Senior housing at old Rye Airfield a step closer

Webster's Stratham plan progresses; Breakfast Hill in holding pattern

Jack Driscoll

Even though the issue of workforce housing needs has jumped onto the front burner, three senior housing projects are still cooking. What follows is a brief update:

RCD at Rye Airfield Site

January looks to be the pivotal month for Rye’s first Retirement Community Development (RCD) project for those 62 and older. The 22 housing units will be located behind the Skate Board Park off Route One.

The Housing Partnership (THP), owner and operator, is hoping to receive approval of a $500,000 block grant in January that would pave the way for groundbreaking at the site of the former Rye Airfield some time in June or July, according to Executive Director Richard Ingram. New Hampshire's Community Development Finance Authority (CDFA) administers the block grant program using federal funds aimed at providing housing primarily for low and moderate income people.

As part of the funding process THP presented its plan for the senior affordable housing to County Commissioners on Dec. 2.  Meanwhile THP expects to begin construction of a 63-unit project in Kennebunk, Maine, adding to its present owner-management portfolio of 14 properties that house 550 persons. One is located next to the Rye Public Library.

Rye voters approved an ordinance at the 2006 Town Election that paved the way for the 10-acre housing cluster. It took THP 11 months to get through the approval process, principally before the Planning Board. Construction is expected to take between 12 and 14 months.



Sketch shows final location of housing on the 10-acre lot with access (top) via Airfield Drive from Route One.





Webster's CCRC

Unable to get support for two Continuing Care Retirement Community efforts in Rye, the Rannie Webster Foundation decided to go elsewhere to build a CCRC and seems to making progress in Stratham. A Foundation subsidiary known as Webster Continuing Care of Rye also is awaiting word on funding and also is optimistic, according to Janet Brown who is heading the initiative.

Brown said that Webster got "a good reception" at a meeting of investment bankers in Philadelphia in October. Despite the economic downturn, already a reality at that point, "they thought they could get the seed money for us," Brown said. The funds would enable engineering and architectural drawings for the 91-acre site off Route 33 that has been the home of Great Bay Community College, which is moving to Pease in Newington.

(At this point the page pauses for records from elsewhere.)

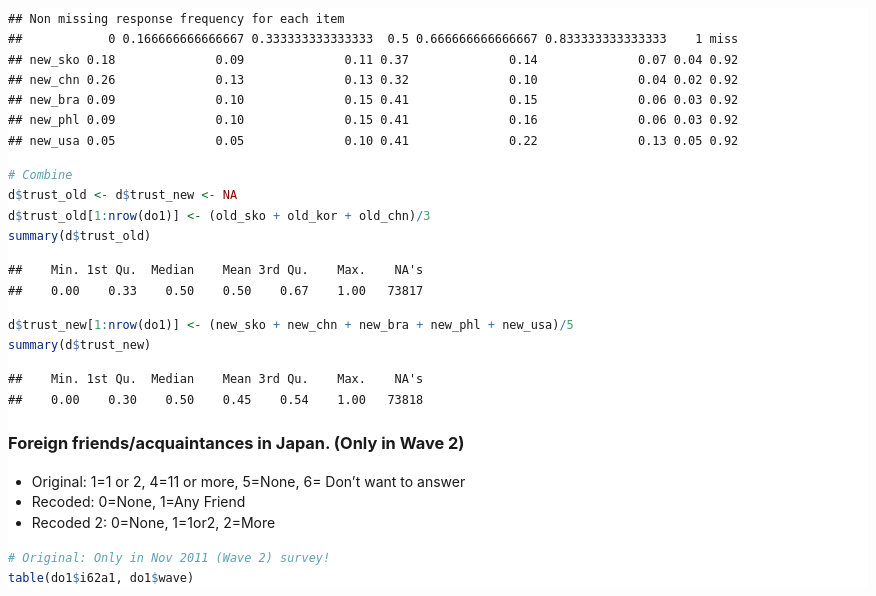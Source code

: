     ## Non missing response frequency for each item
    ##            0 0.166666666666667 0.333333333333333  0.5 0.666666666666667 0.833333333333333    1 miss
    ## new_sko 0.18              0.09              0.11 0.37              0.14              0.07 0.04 0.92
    ## new_chn 0.26              0.13              0.13 0.32              0.10              0.04 0.02 0.92
    ## new_bra 0.09              0.10              0.15 0.41              0.15              0.06 0.03 0.92
    ## new_phl 0.09              0.10              0.15 0.41              0.16              0.06 0.03 0.92
    ## new_usa 0.05              0.05              0.10 0.41              0.22              0.13 0.05 0.92

``` r
# Combine
d$trust_old <- d$trust_new <- NA
d$trust_old[1:nrow(do1)] <- (old_sko + old_kor + old_chn)/3
summary(d$trust_old)
```

    ##    Min. 1st Qu.  Median    Mean 3rd Qu.    Max.    NA's 
    ##    0.00    0.33    0.50    0.50    0.67    1.00   73817

``` r
d$trust_new[1:nrow(do1)] <- (new_sko + new_chn + new_bra + new_phl + new_usa)/5
summary(d$trust_new)
```

    ##    Min. 1st Qu.  Median    Mean 3rd Qu.    Max.    NA's 
    ##    0.00    0.30    0.50    0.45    0.54    1.00   73818

### Foreign friends/acquaintances in Japan. (Only in Wave 2)

  - Original: 1=1 or 2, 4=11 or more, 5=None, 6= Don’t want to answer
  - Recoded: 0=None, 1=Any Friend
  - Recoded 2: 0=None, 1=1or2, 2=More



``` r
# Original: Only in Nov 2011 (Wave 2) survey!
table(do1$i62a1, do1$wave)
```

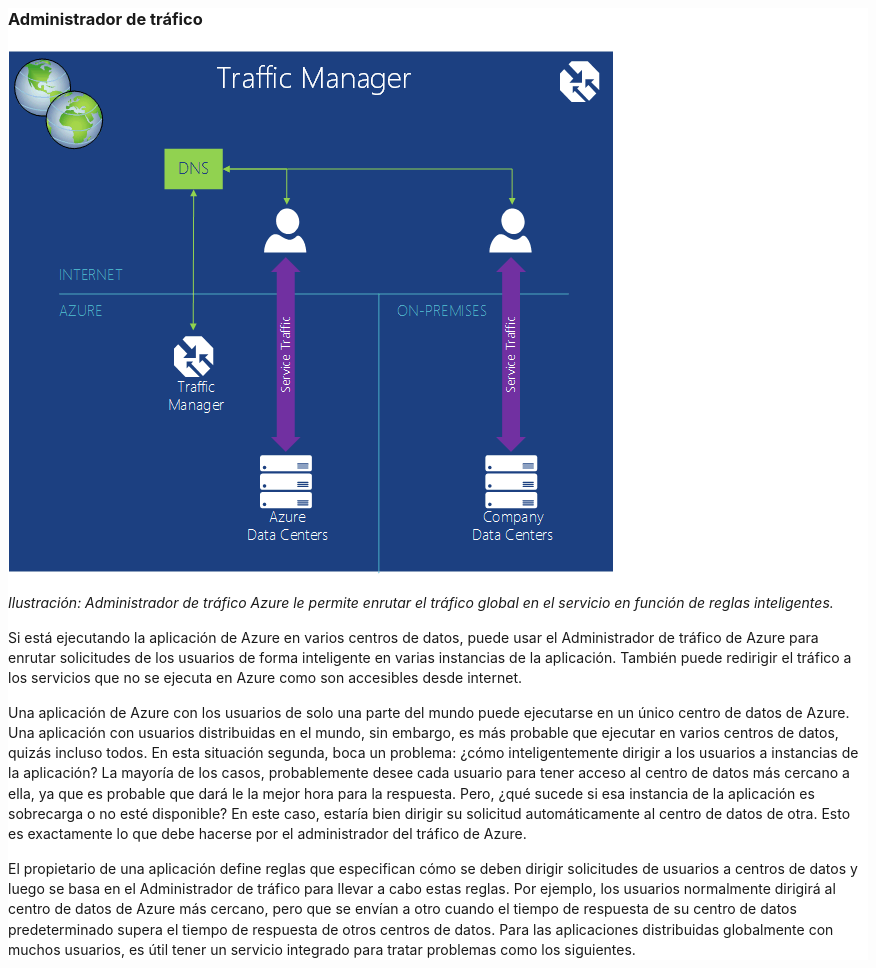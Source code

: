 ### <a name="traffic-manager"></a>Administrador de tráfico

![TrafficManager](./media/fundamentals-introduction-to-azure/TrafficManagerIntroNew.png)   

*Ilustración: Administrador de tráfico Azure le permite enrutar el tráfico global en el servicio en función de reglas inteligentes.*

Si está ejecutando la aplicación de Azure en varios centros de datos, puede usar el Administrador de tráfico de Azure para enrutar solicitudes de los usuarios de forma inteligente en varias instancias de la aplicación. También puede redirigir el tráfico a los servicios que no se ejecuta en Azure como son accesibles desde internet.  

Una aplicación de Azure con los usuarios de solo una parte del mundo puede ejecutarse en un único centro de datos de Azure. Una aplicación con usuarios distribuidas en el mundo, sin embargo, es más probable que ejecutar en varios centros de datos, quizás incluso todos. En esta situación segunda, boca un problema: ¿cómo inteligentemente dirigir a los usuarios a instancias de la aplicación? La mayoría de los casos, probablemente desee cada usuario para tener acceso al centro de datos más cercano a ella, ya que es probable que dará le la mejor hora para la respuesta. Pero, ¿qué sucede si esa instancia de la aplicación es sobrecarga o no esté disponible? En este caso, estaría bien dirigir su solicitud automáticamente al centro de datos de otra. Esto es exactamente lo que debe hacerse por el administrador del tráfico de Azure.

El propietario de una aplicación define reglas que especifican cómo se deben dirigir solicitudes de usuarios a centros de datos y luego se basa en el Administrador de tráfico para llevar a cabo estas reglas. Por ejemplo, los usuarios normalmente dirigirá al centro de datos de Azure más cercano, pero que se envían a otro cuando el tiempo de respuesta de su centro de datos predeterminado supera el tiempo de respuesta de otros centros de datos. Para las aplicaciones distribuidas globalmente con muchos usuarios, es útil tener un servicio integrado para tratar problemas como los siguientes.
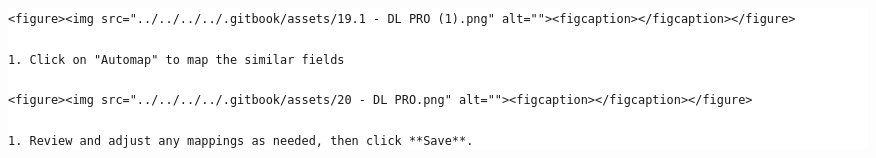     <figure><img src="../../../../.gitbook/assets/19.1 - DL PRO (1).png" alt=""><figcaption></figcaption></figure>

    1. Click on "Automap" to map the similar fields

    <figure><img src="../../../../.gitbook/assets/20 - DL PRO.png" alt=""><figcaption></figcaption></figure>

    1. Review and adjust any mappings as needed, then click **Save**.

Market studies and focus groups held a few months ago were "very favorable" and showed there is a demand for that type of housing on that site, said Janet Brown. Meanwhile, Webster has met with a variety of public groups that recently included a conceptual session with the Planning Board and a review of plans with the Conservation Commission. One important issue, Brown said, has been satisfying the town regarding ambulance service, because Stratham has a tradition it wishes to maintain of using volunteers.



Senior Condominiums on Breakfast Hill

Discussion of a 216-unit set of over-55 condominiums on Breakfast Hill has been put on hold pending resolution of zoning issues.  The area in question, to the north of Breakfast Hill Road and behind commercial properties along Route One (Lafayette Road), is zoned for single residences.  Proposed are nine buildings with 24 units in each, a scaled-down version of the Sterling Hill condominiums now existing in Exeter and built by the proposed developer of the Rye property, Eric Katz.

Site for over-55 plan. (Google map)
Mixed into preliminary talks with the Rye Planning Board were concerns about the town’s ability to meet the requirements of the Workforce Housing Act, passed last July and going into effect this coming July. The Breakfast Hill property, owned by Ciborowski Realty Trust, is about 100 acres but only about 35 acres, all in Rye, would be used for the condo project, adjacent to rock structure and wetlands.

Katz has offered to pay most of the cost of extending the Portsmouth sewer system several hundred yards to the corner of Breakfast Hill Road which would benefit the Route One businesses.

Planning board members Samuel Winebaum and Marty Zivic have raised the question as to whether the property could contain some mixed-use housing. Atty. Malcolm McNeill of Dover, representing Katz’s Stonegate-NH Construction, LLC, of Portsmouth, has told the board he would not rule out anything but gave no indication such an adjustment was under consideration. Carolyn Beaulieu of the Ciborowski Trust said recently that any such change would probably require a different kind of developer.

"We are on hold, because the Planning Board is in a quandary over inclusionary housing," said Beaulieu, but she added, "We are still on track and hoping for a re-zoning approval."

Pending is a suggestion that the Katz firm and Ciborowski Associates participate in a charrette, a session involving collaborative discussion among various experts and interests, usually led by a facilitator and usually designed to produce a solution or solutions to difficult problems. Initially it was suggested the owner would pay the cost, but more recently a split in costs with the Town of Rye was proposed as being more fair.

At an August Planning Board session Atty. Bill Tucker, representing the Ciborowskis, said that their Realty Trust owned seven acres in the location of the old Rye Dump (west of Grove Road and to the north off Garland Road) that could be a site for affordable housing.